The sad loss of childhood ‘joys’

A letter written by a concerned grandparent. Is today's lifestyle a positive or negative influence on your children?

When I look at my grandchildren today and compare their childhood to mine, I experience a profound sense of sadness. My 5-year-old grandson is woken at 05:15 in order to be dropped off at pre-school at 6:15, a school he has attended since the age of 2.

His “homework” takes up an hour or more of his precious playtime every night, this after he has already spent 11 hours of his day at school. He has to bath, have supper and do afore-mentioned homework before having to be in bed by 20:00, and his homework is set for every day of the week, including Fridays, Saturdays and Sundays!

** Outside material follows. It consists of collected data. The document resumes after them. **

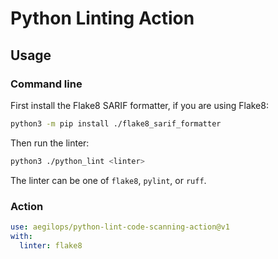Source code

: # Python Linting Action

## Usage

### Command line

First install the Flake8 SARIF formatter, if you are using Flake8:

```bash
python3 -m pip install ./flake8_sarif_formatter
```

Then run the linter:

```bash
python3 ./python_lint <linter>
```

The linter can be one of `flake8`, `pylint`, or `ruff`.

### Action

```yaml
use: aegilops/python-lint-code-scanning-action@v1
with:
  linter: flake8
```
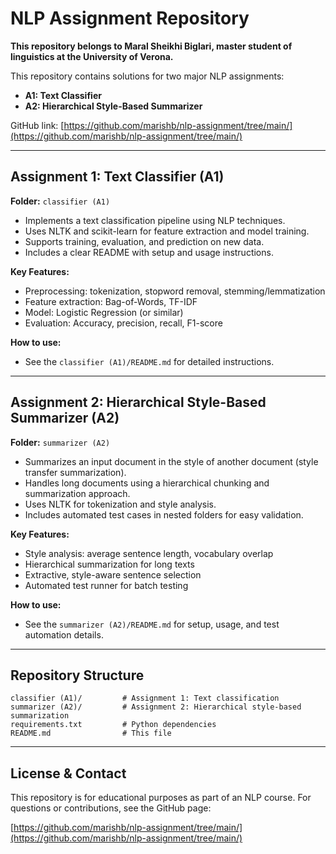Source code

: # NLP Assignment Repository

**This repository belongs to Maral Sheikhi Biglari, master student of linguistics at the University of Verona.**

This repository contains solutions for two major NLP assignments:

- **A1: Text Classifier**
- **A2: Hierarchical Style-Based Summarizer**

GitHub link: [https://github.com/marishb/nlp-assignment/tree/main/](https://github.com/marishb/nlp-assignment/tree/main/)

---

## Assignment 1: Text Classifier (A1)

**Folder:** `classifier (A1)`

- Implements a text classification pipeline using NLP techniques.
- Uses NLTK and scikit-learn for feature extraction and model training.
- Supports training, evaluation, and prediction on new data.
- Includes a clear README with setup and usage instructions.

**Key Features:**
- Preprocessing: tokenization, stopword removal, stemming/lemmatization
- Feature extraction: Bag-of-Words, TF-IDF
- Model: Logistic Regression (or similar)
- Evaluation: Accuracy, precision, recall, F1-score

**How to use:**
- See the `classifier (A1)/README.md` for detailed instructions.

---

## Assignment 2: Hierarchical Style-Based Summarizer (A2)

**Folder:** `summarizer (A2)`

- Summarizes an input document in the style of another document (style transfer summarization).
- Handles long documents using a hierarchical chunking and summarization approach.
- Uses NLTK for tokenization and style analysis.
- Includes automated test cases in nested folders for easy validation.

**Key Features:**
- Style analysis: average sentence length, vocabulary overlap
- Hierarchical summarization for long texts
- Extractive, style-aware sentence selection
- Automated test runner for batch testing

**How to use:**
- See the `summarizer (A2)/README.md` for setup, usage, and test automation details.

---

## Repository Structure

```
classifier (A1)/         # Assignment 1: Text classification
summarizer (A2)/         # Assignment 2: Hierarchical style-based summarization
requirements.txt         # Python dependencies
README.md                # This file
```

---

## License & Contact

This repository is for educational purposes as part of an NLP course. For questions or contributions, see the GitHub page:

[https://github.com/marishb/nlp-assignment/tree/main/](https://github.com/marishb/nlp-assignment/tree/main/) 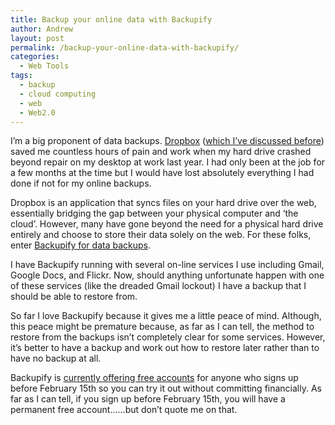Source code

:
 ```yaml
---
title: Backup your online data with Backupify
author: Andrew
layout: post
permalink: /backup-your-online-data-with-backupify/
categories:
  - Web Tools
tags:
  - backup
  - cloud computing
  - web
  - Web2.0
---
```

I&#8217;m a big proponent of data backups. <a href="http://www.dropbox.com" target="_blank">Dropbox</a> (<a href="http://www.andrewdyck.com/using-dropbox-to-sync-your-files-across-computers/" target="_self">which I&#8217;ve discussed before</a>) saved me countless hours of pain and work when my hard drive crashed beyond repair on my desktop at work last year. I had only been at the job for a few months at the time but I would have lost absolutely everything I had done if not for my online backups.

Dropbox is an application that syncs files on your hard drive over the web, essentially bridging the gap between your physical computer and &#8216;the cloud&#8217;. However, many have gone beyond the need for a physical hard drive entirely and choose to store their data solely on the web. For these folks, enter <a href="http://www.backupify.com/" target="_blank">Backupify for data backups</a>.

I have Backupify running with several on-line services I use including Gmail, Google Docs, and Flickr. Now, should anything unfortunate happen with one of these services (like the dreaded Gmail lockout) I have a backup that I should be able to restore from.

So far I love Backupify because it gives me a little peace of mind. Although, this peace might be premature because, as far as I can tell, the method to restore from the backups isn&#8217;t completely clear for some services. However, it&#8217;s better to have a backup and work out how to restore later rather than to have no backup at all.

Backupify is <a href="https://secure.backupify.com/signup" target="_blank">currently offering free accounts</a> for anyone who signs up before February 15th so you can try it out without committing financially. As far as I can tell, if you sign up before February 15th, you will have a permanent free account&#8230;&#8230;but don&#8217;t quote me on that.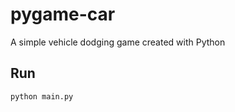 # pygame-car
A simple vehicle dodging game created with Python

## Run
```python 
python main.py
```
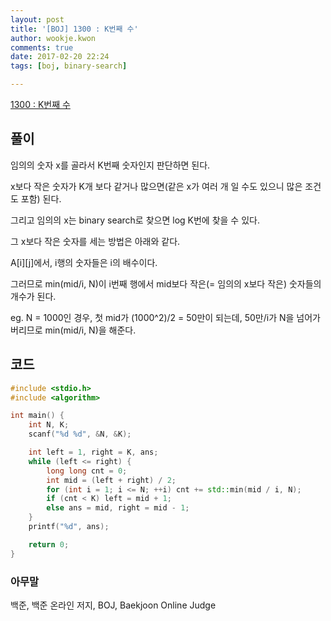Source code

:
 ```yaml
---
layout: post
title: '[BOJ] 1300 : K번째 수'
author: wookje.kwon
comments: true
date: 2017-02-20 22:24
tags: [boj, binary-search]

---
```


[1300 : K번째 수](https://www.acmicpc.net/problem/1300)

## 풀이  

임의의 숫자 x를 골라서 K번째 숫자인지 판단하면 된다.  

x보다 작은 숫자가 K개 보다 같거나 많으면(같은 x가 여러 개 일 수도 있으니 많은 조건도 포함) 된다.  

그리고 임의의 x는 binary search로 찾으면 log K번에 찾을 수 있다.  

그 x보다 작은 숫자를 세는 방법은 아래와 같다. 

A[i][j]에서, i행의 숫자들은 i의 배수이다.  

그러므로 min(mid/i, N)이 i번째 행에서 mid보다 작은(= 임의의 x보다 작은) 숫자들의 개수가 된다.  

eg. N = 1000인 경우, 첫 mid가 (1000^2)/2 = 50만이 되는데, 50만/i가 N을 넘어가버리므로 min(mid/i, N)을 해준다.    

## 코드

```cpp
#include <stdio.h>
#include <algorithm>

int main() {
	int N, K;
	scanf("%d %d", &N, &K);

	int left = 1, right = K, ans;
	while (left <= right) {
		long long cnt = 0;
		int mid = (left + right) / 2;
		for (int i = 1; i <= N; ++i) cnt += std::min(mid / i, N);
		if (cnt < K) left = mid + 1;
		else ans = mid, right = mid - 1;
	}
	printf("%d", ans);

	return 0;
}
```

### 아무말  
백준, 백준 온라인 저지, BOJ, Baekjoon Online Judge
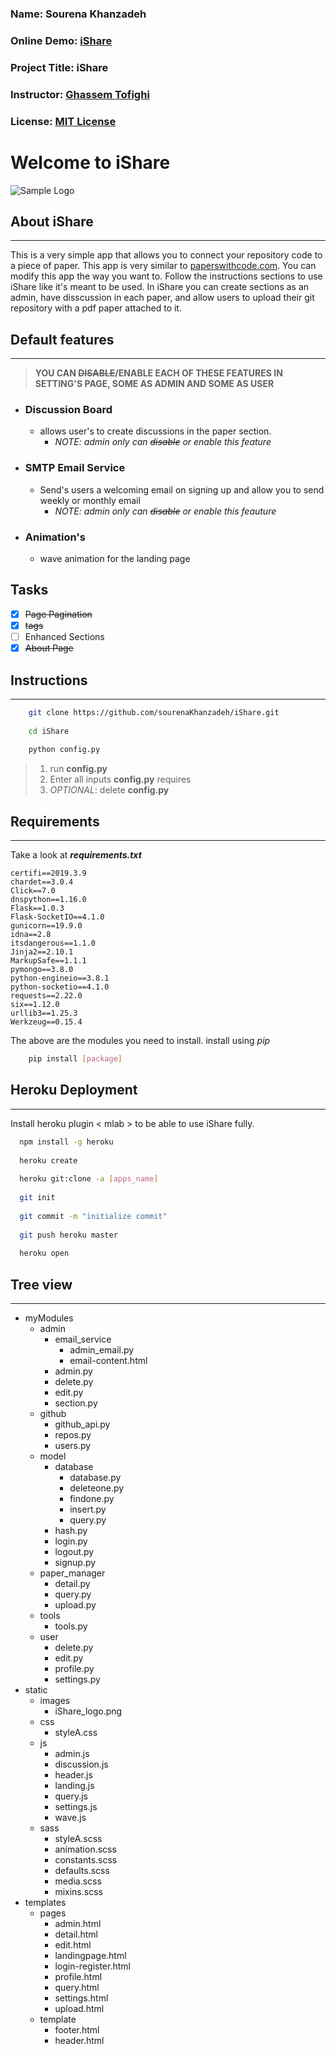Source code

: ### Name: Sourena Khanzadeh
### Online Demo: [iShare](https://ishareflask.herokuapp.com)
### Project Title: iShare
### Instructor: [Ghassem Tofighi](https://ghassem.com)
### License: [MIT License](https://opensource.org/licenses/MIT)
# Welcome to iShare
![Sample Logo](static/images/iShare_logo.png)
## About iShare
---
This is a very simple app that allows you to connect your repository code to a piece of paper. This app is very similar to [paperswithcode.com](https://paperswithcode.com). You can modify this app the way you want to. Follow the instructions sections to use iShare like it's meant to be used. In iShare you can create sections as an admin, have disscussion in each paper, and allow users to upload their git repository with a pdf paper attached to it.  

## Default features
---
> __YOU CAN ~~DISABLE~~/ENABLE EACH OF THESE FEATURES IN SETTING'S PAGE, SOME AS ADMIN AND SOME AS USER__
* ### Discussion Board 
  * allows user's to create discussions in the paper section.
      * _NOTE: admin only can ~~disable~~ or enable this feature_
* ### SMTP Email Service
  * Send's users a welcoming email on signing up and allow you to send weekly or monthly email 
      * _NOTE: admin only can ~~disable~~ or enable this feauture_
* ### Animation's
  * wave animation for the landing page 

## Tasks
- [x]  ~~Page Pagination~~ 
- [x]  ~~tags~~ 
- [ ]  Enhanced Sections 
- [x]  ~~About Page~~ 
## Instructions
---
```bash
    git clone https://github.com/sourenaKhanzadeh/iShare.git
    
    cd iShare
    
    python config.py
```
> 1. run __config.py__ 
> 1. Enter all inputs __config.py__ requires
> 1. _OPTIONAL_: delete __config.py__ 
## Requirements
---
Take a look at ___requirements.txt___
```text
certifi==2019.3.9
chardet==3.0.4
Click==7.0
dnspython==1.16.0
Flask==1.0.3
Flask-SocketIO==4.1.0
gunicorn==19.9.0
idna==2.8
itsdangerous==1.1.0
Jinja2==2.10.1
MarkupSafe==1.1.1
pymongo==3.8.0
python-engineio==3.8.1
python-socketio==4.1.0
requests==2.22.0
six==1.12.0
urllib3==1.25.3
Werkzeug==0.15.4

```
The above are the modules you need to install.
install using _pip_
```bash
    pip install [package]
```
## Heroku Deployment
---
Install heroku plugin < mlab > to be able to use iShare fully.
```bash
  npm install -g heroku
  
  heroku create
  
  heroku git:clone -a [apps_name]
  
  git init
  
  git commit -m "initialize commit"
  
  git push heroku master
  
  heroku open
```
## Tree view
---
* myModules
  * admin
      * email_service
        * admin_email.py
        * email-content.html
      * admin.py
      * delete.py
      * edit.py
      * section.py
   * github
      * github_api.py
      * repos.py
      * users.py
   * model
      * database
        * database.py
        * deleteone.py
        * findone.py
        * insert.py
        * query.py
      * hash.py
      * login.py
      * logout.py
      * signup.py
   * paper_manager
      * detail.py
      * query.py
      * upload.py
   * tools
      * tools.py
   * user
      * delete.py
      * edit.py
      * profile.py
      * settings.py
* static
    * images
      * iShare_logo.png
    * css
      * styleA.css
    * js
      * admin.js
      * discussion.js
      * header.js
      * landing.js
      * query.js
      * settings.js
      * wave.js
    * sass
      * styleA.scss
      * animation.scss
      * constants.scss
      * defaults.scss
      * media.scss
      * mixins.scss
* templates
    * pages
      * admin.html
      * detail.html
      * edit.html
      * landingpage.html
      * login-register.html
      * profile.html
      * query.html
      * settings.html
      * upload.html
    * template
      * footer.html
      * header.html

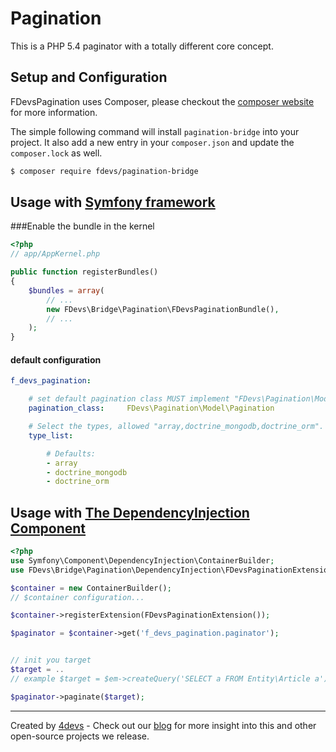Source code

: Pagination
==========

This is a PHP 5.4 paginator with a totally different core concept.

## Setup and Configuration
FDevsPagination uses Composer, please checkout the [composer website](http://getcomposer.org) for more information.

The simple following command will install `pagination-bridge` into your project. It also add a new
entry in your `composer.json` and update the `composer.lock` as well.
```bash
$ composer require fdevs/pagination-bridge
```

## Usage with [Symfony framework](http://symfony.com/)

###Enable the bundle in the kernel

```php
<?php
// app/AppKernel.php

public function registerBundles()
{
    $bundles = array(
        // ...
        new FDevs\Bridge\Pagination\FDevsPaginationBundle(),
        // ...
    );
}
```

#### default configuration

```yml
f_devs_pagination:

    # set default pagination class MUST implement "FDevs\Pagination\Model\PaginationInterface".
    pagination_class:     FDevs\Pagination\Model\Pagination

    # Select the types, allowed "array,doctrine_mongodb,doctrine_orm".
    type_list:

        # Defaults:
        - array
        - doctrine_mongodb
        - doctrine_orm

```

## Usage with [The DependencyInjection Component ](http://symfony.com/doc/current/components/dependency_injection/introduction.html)

```php
<?php
use Symfony\Component\DependencyInjection\ContainerBuilder;
use FDevs\Bridge\Pagination\DependencyInjection\FDevsPaginationExtension;

$container = new ContainerBuilder();
// $container configuration...

$container->registerExtension(FDevsPaginationExtension());

$paginator = $container->get('f_devs_pagination.paginator');


// init you target
$target = ..
// example $target = $em->createQuery('SELECT a FROM Entity\Article a');

$paginator->paginate($target);
```

---
Created by [4devs](http://4devs.pro/) - Check out our [blog](http://4devs.io/) for more insight into this and other open-source projects we release.
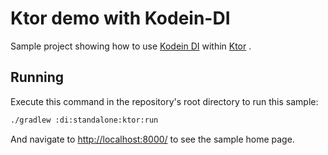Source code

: # Ktor demo with Kodein-DI

Sample project showing how to use [Kodein DI](http://kodein.org/Kodein-DI/) within [Ktor](http://ktor.io) .

## Running

Execute this command in the repository's root directory to run this sample:

```bash
./gradlew :di:standalone:ktor:run
```
 
And navigate to [http://localhost:8000/](http://localhost:8080/) to see the sample home page.  
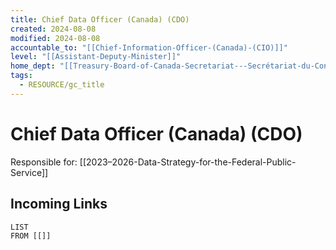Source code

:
```yaml
---
title: Chief Data Officer (Canada) (CDO)
created: 2024-08-08
modified: 2024-08-08
accountable_to: "[[Chief-Information-Officer-(Canada)-(CIO)]]"
level: "[[Assistant-Deputy-Minister]]"
home_dept: "[[Treasury-Board-of-Canada-Secretariat---Secrétariat-du-Conseil-du-Trésor-du-Canada---TBS---SCT]]"
tags:
  - RESOURCE/gc_title
---
```

# Chief Data Officer (Canada) (CDO)
Responsible for:
[[2023–2026-Data-Strategy-for-the-Federal-Public-Service]]
## Incoming Links
```dataview
LIST
FROM [[]]
```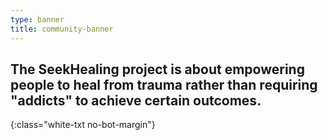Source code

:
 ```yaml
---
type: banner
title: community-banner
---
```


## The SeekHealing project is about empowering people to heal from trauma rather than requiring "addicts" to achieve certain outcomes.
{:class="white-txt no-bot-margin"}
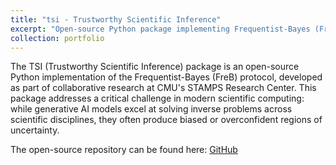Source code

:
 ```yaml
---
title: "tsi - Trustworthy Scientific Inference"
excerpt: "Open-source Python package implementing Frequentist-Bayes (FreB) protocol for rigorous uncertainty quantification in AI-driven scientific inference<br/><img src='/images/500x300.png'>"
collection: portfolio
---
```


The TSI (Trustworthy Scientific Inference) package is an open-source Python implementation of the Frequentist-Bayes (FreB) protocol, developed as part of collaborative research at CMU's STAMPS Research Center. This package addresses a critical challenge in modern scientific computing: while generative AI models excel at solving inverse problems across scientific disciplines, they often produce biased or overconfident regions of uncertainty.

The open-source repository can be found here: [GitHub](https://github.com/lee-group-cmu/tsi)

This child has never paddled barefoot in icy-cold, clear-running river water; never sat knee-deep in mud making mud pies; never sat munching soggy Tennis/Marie biscuits while drinking warm Oros from a China miniature doll’s tea set. Nor has he ever eaten loquats, guavas or figs picked directly from the tree; or sucked the juice from red pomegranate pips; or picked mulberries with purple-stained fingers, and he never will.

Surrounded by metre high concrete walls and a state-of-the-art alarm system, he has never even seen any of the neighbouring children. It’s really not much fun to ride your bike up and down the driveway when you have no on to play with! He has his own table and is an expert at inserting a new DVD (his term!) into his DVD player in his room enabling him to watch DVD’s for hours on end. Is this really the kind of childhood we envisaged for our grandchildren?

I was one of a whole group of children who dragged huge boulders and dammed up the river to make a natural pool in which we spent many happy afternoons splashing about. Adjacent to this fast-flowing river was an extremely high mountain which we had to ascend at an angle to get to the top. Once up there we would dare one another to see who’d get the closest to an unmarked mystery grave. There was also an old quarry in which we’d play before hurrying to get home before our parents arrived from work. Sometimes we’d sit in the sunken lounge of our house and listen to “Pretty Belinda, Little Arrows” and “Sitting on the Dock of the Bay”, etc. that we played on an old gramophone that took 7 single records. Television only came to South Africa some 9 years later.

My eldest granddaughter once told me that she dreaded the long holidays and could not wait for school to start: “want Ouma, ons het niks om te doen nie.” Doesn’t that say it all when you think that my friends and I were unanimous in the belief that there just weren’t enough hours in which to enjoy our carefree summer days?